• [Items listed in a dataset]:
.....
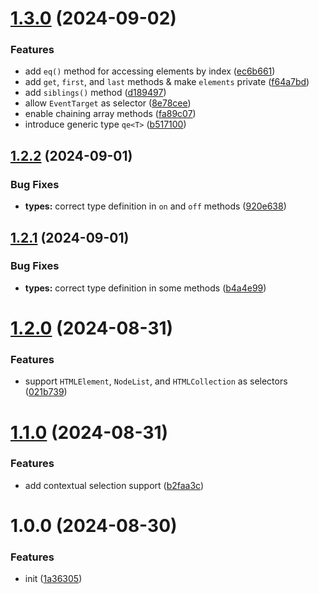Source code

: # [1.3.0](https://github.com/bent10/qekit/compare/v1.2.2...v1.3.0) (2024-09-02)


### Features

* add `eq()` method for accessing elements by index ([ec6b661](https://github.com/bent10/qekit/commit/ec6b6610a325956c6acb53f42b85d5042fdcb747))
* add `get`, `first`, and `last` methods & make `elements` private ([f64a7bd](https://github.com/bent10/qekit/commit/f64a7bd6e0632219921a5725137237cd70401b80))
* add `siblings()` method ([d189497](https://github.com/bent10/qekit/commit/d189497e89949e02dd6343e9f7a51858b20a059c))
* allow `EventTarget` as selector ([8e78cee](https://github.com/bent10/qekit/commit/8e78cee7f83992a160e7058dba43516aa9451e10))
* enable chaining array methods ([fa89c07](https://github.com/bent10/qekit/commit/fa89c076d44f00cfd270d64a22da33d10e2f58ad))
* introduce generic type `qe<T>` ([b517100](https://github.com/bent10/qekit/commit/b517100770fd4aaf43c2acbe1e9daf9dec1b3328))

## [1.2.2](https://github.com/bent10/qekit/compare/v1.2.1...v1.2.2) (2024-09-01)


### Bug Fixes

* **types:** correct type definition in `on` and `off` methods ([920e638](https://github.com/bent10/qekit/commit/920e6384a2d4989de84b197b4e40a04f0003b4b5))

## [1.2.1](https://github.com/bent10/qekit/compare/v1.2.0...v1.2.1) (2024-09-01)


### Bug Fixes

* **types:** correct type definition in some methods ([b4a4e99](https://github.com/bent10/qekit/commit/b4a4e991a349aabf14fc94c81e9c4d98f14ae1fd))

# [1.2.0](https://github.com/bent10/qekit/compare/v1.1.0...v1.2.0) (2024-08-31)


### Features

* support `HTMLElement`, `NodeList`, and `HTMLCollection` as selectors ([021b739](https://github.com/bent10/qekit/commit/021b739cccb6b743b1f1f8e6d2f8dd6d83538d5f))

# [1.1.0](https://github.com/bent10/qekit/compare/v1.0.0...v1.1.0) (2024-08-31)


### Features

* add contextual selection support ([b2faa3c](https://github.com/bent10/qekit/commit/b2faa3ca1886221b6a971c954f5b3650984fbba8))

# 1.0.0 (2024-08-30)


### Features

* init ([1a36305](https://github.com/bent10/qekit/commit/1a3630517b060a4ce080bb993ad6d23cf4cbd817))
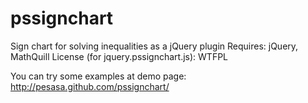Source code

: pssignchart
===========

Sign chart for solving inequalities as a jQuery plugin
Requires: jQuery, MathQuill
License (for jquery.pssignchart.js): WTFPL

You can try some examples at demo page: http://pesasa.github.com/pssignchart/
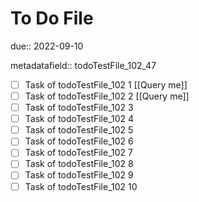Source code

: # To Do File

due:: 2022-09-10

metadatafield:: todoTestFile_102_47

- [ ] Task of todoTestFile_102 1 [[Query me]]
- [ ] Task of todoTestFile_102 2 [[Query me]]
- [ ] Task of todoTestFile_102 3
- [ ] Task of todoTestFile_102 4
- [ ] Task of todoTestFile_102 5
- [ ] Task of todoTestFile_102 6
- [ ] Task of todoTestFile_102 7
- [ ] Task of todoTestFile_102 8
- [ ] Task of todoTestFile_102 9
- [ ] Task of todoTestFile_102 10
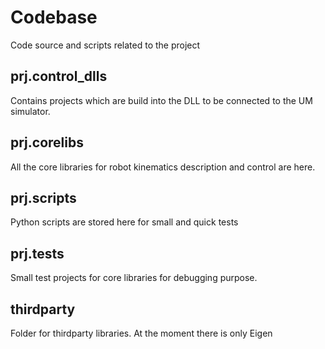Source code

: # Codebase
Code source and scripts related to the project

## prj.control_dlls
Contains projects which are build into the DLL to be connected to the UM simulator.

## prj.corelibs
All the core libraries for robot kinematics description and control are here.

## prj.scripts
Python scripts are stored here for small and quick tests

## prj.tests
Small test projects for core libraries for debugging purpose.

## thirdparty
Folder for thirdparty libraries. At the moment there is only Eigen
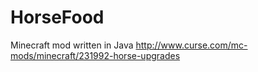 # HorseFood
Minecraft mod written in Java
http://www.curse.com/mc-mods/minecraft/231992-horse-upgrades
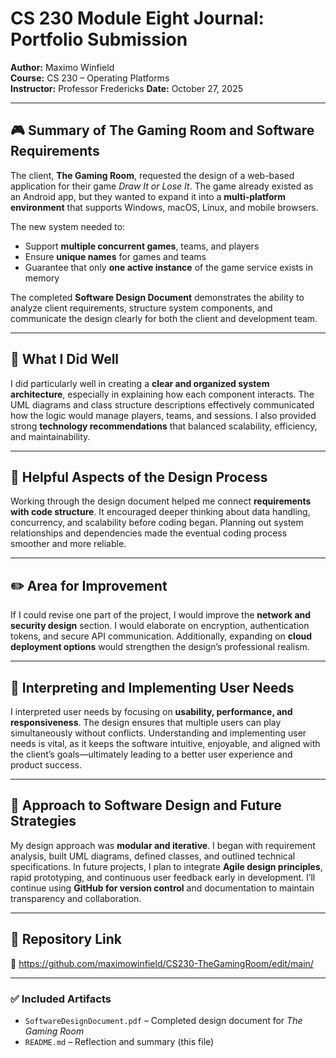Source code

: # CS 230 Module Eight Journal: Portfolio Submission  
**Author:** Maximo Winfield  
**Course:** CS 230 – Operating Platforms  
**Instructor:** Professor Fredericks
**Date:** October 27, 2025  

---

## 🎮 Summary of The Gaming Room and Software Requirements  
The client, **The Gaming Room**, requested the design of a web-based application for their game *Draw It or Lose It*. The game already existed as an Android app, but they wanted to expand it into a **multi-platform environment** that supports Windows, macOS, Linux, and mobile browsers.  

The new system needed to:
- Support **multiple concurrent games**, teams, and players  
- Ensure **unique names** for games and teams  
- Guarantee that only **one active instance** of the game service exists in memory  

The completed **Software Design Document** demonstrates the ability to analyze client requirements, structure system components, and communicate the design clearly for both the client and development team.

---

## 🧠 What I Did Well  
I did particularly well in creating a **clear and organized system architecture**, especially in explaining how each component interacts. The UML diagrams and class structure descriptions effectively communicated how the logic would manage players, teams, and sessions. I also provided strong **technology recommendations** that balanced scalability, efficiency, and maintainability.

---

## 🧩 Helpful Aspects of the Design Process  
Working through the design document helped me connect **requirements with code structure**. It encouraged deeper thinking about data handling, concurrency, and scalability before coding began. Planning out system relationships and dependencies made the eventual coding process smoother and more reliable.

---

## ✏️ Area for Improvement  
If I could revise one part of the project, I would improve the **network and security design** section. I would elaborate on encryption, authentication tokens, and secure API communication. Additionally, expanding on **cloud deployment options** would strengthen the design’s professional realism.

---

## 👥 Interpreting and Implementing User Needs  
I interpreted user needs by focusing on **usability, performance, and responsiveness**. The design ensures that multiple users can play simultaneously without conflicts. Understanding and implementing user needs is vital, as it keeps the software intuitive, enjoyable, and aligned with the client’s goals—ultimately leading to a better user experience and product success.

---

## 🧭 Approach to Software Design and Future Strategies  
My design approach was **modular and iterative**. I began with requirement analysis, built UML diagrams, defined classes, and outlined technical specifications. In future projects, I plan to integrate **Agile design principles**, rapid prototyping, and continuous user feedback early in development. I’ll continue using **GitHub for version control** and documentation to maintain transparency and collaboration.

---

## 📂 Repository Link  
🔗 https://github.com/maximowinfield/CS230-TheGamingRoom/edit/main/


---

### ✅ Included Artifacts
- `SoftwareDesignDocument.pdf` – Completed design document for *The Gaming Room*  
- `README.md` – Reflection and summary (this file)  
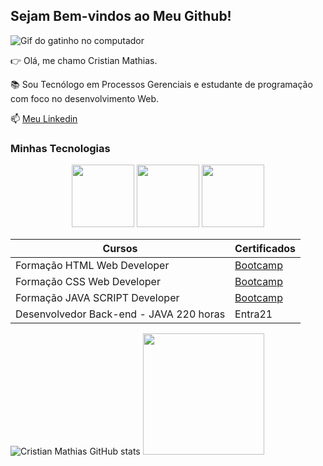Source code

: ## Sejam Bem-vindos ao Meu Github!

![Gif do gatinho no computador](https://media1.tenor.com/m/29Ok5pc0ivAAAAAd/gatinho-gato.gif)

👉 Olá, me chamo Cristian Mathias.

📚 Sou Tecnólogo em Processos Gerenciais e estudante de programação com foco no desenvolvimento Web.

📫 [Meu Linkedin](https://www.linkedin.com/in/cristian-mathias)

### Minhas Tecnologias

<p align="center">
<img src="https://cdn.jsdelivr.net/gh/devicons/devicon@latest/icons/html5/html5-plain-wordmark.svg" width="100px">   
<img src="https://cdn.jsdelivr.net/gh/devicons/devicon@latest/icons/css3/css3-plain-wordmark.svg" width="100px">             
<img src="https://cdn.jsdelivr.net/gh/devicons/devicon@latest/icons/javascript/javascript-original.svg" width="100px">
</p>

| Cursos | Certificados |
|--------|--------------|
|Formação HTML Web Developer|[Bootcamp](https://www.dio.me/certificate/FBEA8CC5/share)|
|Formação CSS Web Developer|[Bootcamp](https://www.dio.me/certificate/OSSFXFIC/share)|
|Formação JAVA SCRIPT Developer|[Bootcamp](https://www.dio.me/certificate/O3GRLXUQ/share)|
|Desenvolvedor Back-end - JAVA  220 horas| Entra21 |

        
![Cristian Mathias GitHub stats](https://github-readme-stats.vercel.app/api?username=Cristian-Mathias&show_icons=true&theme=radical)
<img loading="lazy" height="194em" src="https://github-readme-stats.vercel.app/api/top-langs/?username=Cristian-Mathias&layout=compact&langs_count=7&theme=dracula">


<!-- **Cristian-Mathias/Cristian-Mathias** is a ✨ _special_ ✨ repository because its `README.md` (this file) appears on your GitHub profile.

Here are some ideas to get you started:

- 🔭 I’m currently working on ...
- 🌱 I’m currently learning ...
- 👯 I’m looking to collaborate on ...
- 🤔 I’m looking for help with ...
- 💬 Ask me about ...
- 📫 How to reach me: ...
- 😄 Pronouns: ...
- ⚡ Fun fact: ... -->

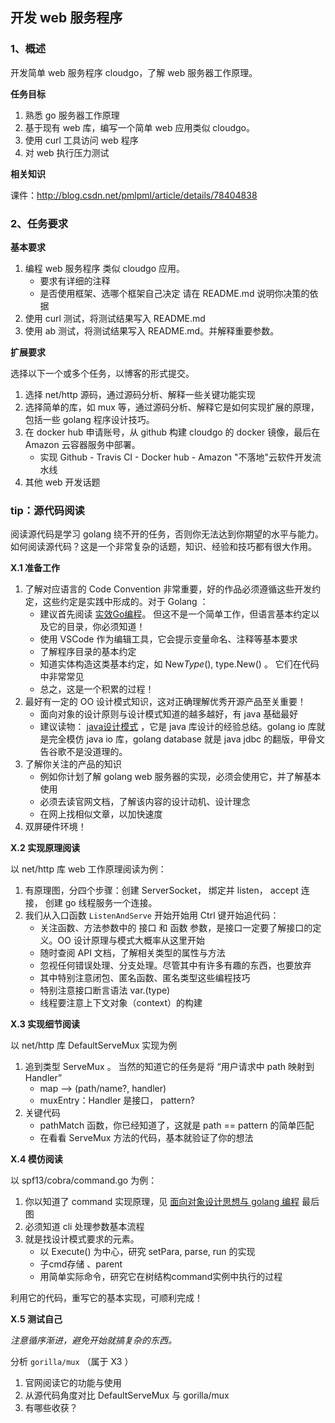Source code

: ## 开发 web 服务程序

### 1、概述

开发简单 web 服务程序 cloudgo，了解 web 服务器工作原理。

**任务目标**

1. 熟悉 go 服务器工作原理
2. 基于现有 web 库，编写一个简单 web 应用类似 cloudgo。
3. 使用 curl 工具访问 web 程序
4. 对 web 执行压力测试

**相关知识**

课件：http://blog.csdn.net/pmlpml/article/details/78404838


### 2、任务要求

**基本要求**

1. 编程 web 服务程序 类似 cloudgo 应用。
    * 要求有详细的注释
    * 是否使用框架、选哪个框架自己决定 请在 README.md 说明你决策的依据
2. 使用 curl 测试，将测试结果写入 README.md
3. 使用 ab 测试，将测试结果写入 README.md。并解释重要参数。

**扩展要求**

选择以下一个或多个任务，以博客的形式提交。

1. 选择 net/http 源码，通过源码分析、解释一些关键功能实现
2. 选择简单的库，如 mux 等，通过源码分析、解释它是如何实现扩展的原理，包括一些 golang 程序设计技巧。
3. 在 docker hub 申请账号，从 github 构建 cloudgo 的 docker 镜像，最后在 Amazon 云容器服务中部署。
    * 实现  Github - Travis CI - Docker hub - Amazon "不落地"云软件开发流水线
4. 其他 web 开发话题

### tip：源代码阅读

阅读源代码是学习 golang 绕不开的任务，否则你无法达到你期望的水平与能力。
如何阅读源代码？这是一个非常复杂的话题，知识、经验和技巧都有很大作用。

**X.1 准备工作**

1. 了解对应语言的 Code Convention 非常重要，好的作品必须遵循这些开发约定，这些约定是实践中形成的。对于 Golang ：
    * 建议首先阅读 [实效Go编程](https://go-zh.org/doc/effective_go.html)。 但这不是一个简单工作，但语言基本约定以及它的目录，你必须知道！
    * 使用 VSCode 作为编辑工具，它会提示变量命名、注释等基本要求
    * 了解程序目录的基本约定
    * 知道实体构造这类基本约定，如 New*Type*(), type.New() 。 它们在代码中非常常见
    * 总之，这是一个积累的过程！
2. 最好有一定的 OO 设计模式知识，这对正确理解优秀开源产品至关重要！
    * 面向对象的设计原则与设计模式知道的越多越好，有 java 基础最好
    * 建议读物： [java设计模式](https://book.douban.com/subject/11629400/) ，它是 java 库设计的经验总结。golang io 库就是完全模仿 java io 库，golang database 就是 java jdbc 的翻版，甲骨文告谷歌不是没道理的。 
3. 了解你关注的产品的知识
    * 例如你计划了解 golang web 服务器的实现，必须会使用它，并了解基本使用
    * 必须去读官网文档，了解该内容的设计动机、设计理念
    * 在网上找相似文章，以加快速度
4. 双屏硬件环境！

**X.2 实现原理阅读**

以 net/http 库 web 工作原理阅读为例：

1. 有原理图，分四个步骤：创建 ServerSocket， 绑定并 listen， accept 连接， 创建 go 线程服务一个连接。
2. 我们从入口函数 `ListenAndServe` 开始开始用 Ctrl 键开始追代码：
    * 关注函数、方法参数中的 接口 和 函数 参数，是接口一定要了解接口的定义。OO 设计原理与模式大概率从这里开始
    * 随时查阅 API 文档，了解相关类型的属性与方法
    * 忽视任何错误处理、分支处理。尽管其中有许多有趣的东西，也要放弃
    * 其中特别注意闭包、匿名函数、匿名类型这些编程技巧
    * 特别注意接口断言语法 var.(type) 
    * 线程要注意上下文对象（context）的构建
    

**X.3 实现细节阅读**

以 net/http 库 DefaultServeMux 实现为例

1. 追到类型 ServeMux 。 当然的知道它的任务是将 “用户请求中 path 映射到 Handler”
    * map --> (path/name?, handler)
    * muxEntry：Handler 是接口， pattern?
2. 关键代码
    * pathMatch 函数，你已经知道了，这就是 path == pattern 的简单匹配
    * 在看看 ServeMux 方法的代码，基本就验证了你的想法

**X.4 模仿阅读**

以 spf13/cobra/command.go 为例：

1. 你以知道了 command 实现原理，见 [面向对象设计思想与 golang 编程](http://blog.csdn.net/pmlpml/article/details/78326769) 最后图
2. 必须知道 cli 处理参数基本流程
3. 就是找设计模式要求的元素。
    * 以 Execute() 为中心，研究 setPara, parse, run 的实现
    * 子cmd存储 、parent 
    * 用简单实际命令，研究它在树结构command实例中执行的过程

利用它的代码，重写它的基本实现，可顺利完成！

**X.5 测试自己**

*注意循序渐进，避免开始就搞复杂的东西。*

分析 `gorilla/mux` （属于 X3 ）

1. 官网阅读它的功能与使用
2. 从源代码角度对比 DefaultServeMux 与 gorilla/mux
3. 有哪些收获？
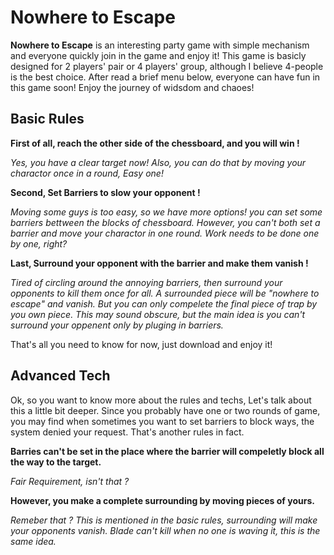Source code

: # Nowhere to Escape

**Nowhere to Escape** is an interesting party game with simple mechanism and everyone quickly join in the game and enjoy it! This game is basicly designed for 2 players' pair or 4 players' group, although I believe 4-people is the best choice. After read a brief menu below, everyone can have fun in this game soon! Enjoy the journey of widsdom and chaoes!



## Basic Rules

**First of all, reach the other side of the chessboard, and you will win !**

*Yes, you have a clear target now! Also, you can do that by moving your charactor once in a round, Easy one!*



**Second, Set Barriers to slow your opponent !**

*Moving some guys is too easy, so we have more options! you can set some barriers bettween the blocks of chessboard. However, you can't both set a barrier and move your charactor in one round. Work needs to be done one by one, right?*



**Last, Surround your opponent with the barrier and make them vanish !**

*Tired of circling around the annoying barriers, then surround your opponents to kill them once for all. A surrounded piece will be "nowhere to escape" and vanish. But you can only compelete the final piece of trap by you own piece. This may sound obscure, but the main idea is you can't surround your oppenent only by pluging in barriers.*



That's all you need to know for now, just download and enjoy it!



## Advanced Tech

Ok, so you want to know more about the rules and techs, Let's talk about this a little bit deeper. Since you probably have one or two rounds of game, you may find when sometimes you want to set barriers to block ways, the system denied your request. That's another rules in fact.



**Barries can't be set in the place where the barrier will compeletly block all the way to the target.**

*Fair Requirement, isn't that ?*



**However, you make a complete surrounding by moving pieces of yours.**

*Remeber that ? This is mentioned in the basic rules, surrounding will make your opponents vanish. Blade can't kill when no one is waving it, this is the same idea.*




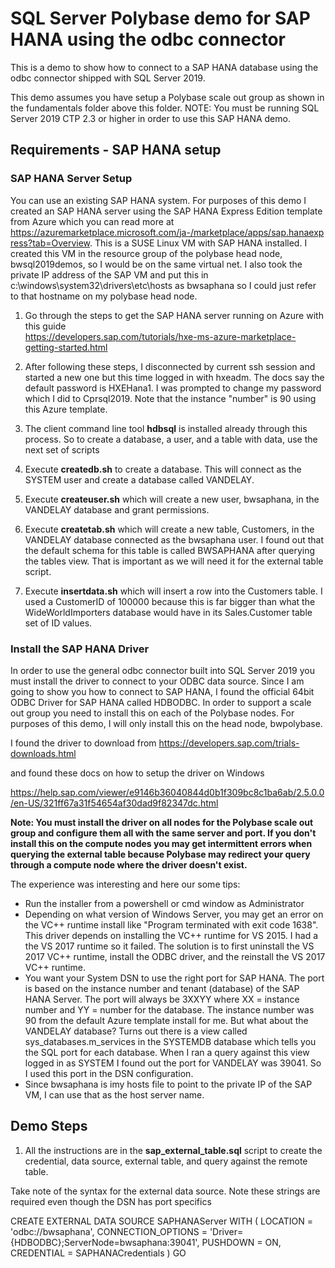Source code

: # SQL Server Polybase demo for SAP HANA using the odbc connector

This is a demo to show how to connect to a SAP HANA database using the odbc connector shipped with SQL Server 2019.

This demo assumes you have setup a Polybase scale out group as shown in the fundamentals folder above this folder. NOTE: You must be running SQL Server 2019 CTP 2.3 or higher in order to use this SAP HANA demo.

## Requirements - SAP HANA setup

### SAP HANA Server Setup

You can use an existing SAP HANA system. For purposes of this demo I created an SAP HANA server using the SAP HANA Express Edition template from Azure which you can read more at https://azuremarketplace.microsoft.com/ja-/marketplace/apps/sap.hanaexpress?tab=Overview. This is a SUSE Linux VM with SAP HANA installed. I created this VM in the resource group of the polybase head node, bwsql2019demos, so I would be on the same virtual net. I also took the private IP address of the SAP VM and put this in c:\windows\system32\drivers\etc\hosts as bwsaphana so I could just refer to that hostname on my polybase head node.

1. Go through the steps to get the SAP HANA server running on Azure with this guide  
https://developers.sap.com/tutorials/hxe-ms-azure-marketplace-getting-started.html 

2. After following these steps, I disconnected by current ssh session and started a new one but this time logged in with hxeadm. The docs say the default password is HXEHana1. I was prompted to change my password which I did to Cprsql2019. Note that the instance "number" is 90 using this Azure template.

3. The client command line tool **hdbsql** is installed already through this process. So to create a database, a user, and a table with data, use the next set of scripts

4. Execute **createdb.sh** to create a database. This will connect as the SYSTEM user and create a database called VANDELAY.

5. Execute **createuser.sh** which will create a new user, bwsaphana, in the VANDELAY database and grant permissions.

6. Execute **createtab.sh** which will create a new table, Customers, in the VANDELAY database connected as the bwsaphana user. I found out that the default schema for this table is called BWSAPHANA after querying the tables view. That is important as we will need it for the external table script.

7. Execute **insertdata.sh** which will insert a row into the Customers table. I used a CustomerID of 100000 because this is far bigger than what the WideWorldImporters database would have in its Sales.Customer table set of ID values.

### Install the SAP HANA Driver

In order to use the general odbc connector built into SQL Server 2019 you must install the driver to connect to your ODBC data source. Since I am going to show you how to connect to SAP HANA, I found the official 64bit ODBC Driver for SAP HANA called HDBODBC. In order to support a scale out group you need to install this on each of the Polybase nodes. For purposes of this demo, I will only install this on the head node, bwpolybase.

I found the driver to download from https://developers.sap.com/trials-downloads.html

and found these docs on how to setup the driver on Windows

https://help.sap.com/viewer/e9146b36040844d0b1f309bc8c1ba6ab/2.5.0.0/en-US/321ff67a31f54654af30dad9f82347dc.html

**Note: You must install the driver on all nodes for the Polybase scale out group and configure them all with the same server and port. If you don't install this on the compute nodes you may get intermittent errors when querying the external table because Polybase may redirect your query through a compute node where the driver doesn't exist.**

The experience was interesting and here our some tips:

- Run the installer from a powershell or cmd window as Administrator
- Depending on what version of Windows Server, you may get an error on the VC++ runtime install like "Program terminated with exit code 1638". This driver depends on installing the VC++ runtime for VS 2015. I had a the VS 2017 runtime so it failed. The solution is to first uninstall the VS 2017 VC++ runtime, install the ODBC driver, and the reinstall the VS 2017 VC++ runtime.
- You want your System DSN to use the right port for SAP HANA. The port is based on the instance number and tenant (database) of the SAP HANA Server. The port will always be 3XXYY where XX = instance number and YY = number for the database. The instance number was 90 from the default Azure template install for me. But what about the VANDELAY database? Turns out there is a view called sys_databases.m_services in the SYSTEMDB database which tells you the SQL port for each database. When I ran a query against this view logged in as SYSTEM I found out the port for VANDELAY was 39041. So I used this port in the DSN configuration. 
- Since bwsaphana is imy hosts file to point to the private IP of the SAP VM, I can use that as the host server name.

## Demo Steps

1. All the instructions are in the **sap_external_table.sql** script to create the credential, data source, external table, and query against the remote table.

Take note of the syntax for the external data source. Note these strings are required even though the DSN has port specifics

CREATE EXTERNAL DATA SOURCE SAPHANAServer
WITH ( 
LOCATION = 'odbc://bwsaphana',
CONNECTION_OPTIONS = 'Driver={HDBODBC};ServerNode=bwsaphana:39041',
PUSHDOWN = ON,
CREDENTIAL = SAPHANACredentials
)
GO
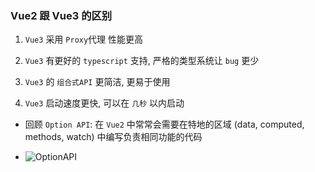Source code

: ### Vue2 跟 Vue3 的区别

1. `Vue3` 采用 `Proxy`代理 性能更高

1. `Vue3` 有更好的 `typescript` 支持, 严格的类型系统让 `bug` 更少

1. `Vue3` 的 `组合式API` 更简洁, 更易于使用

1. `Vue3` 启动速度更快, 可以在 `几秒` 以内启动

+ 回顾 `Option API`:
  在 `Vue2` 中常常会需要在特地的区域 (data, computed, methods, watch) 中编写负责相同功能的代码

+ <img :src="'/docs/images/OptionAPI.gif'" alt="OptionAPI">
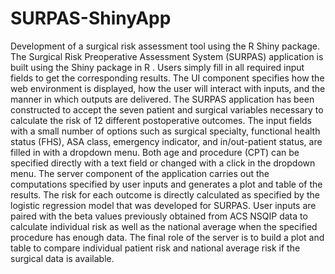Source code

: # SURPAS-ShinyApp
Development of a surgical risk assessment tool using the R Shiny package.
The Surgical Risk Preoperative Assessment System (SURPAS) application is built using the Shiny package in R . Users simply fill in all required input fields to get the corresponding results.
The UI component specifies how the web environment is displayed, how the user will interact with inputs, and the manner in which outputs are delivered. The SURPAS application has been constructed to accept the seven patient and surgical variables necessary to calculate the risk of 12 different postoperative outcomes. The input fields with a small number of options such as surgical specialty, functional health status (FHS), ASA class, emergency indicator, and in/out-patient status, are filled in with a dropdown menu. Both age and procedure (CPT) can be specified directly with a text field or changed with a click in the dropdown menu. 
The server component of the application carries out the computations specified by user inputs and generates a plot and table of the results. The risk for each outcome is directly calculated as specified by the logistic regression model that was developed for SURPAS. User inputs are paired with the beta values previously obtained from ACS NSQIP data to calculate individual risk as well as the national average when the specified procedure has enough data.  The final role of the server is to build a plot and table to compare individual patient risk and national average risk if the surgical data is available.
.....
• [Exercise aim]: Go through the data above line by line, count those that contain the string "know", and reply with the count only.

• [Answer to the exercise]: 2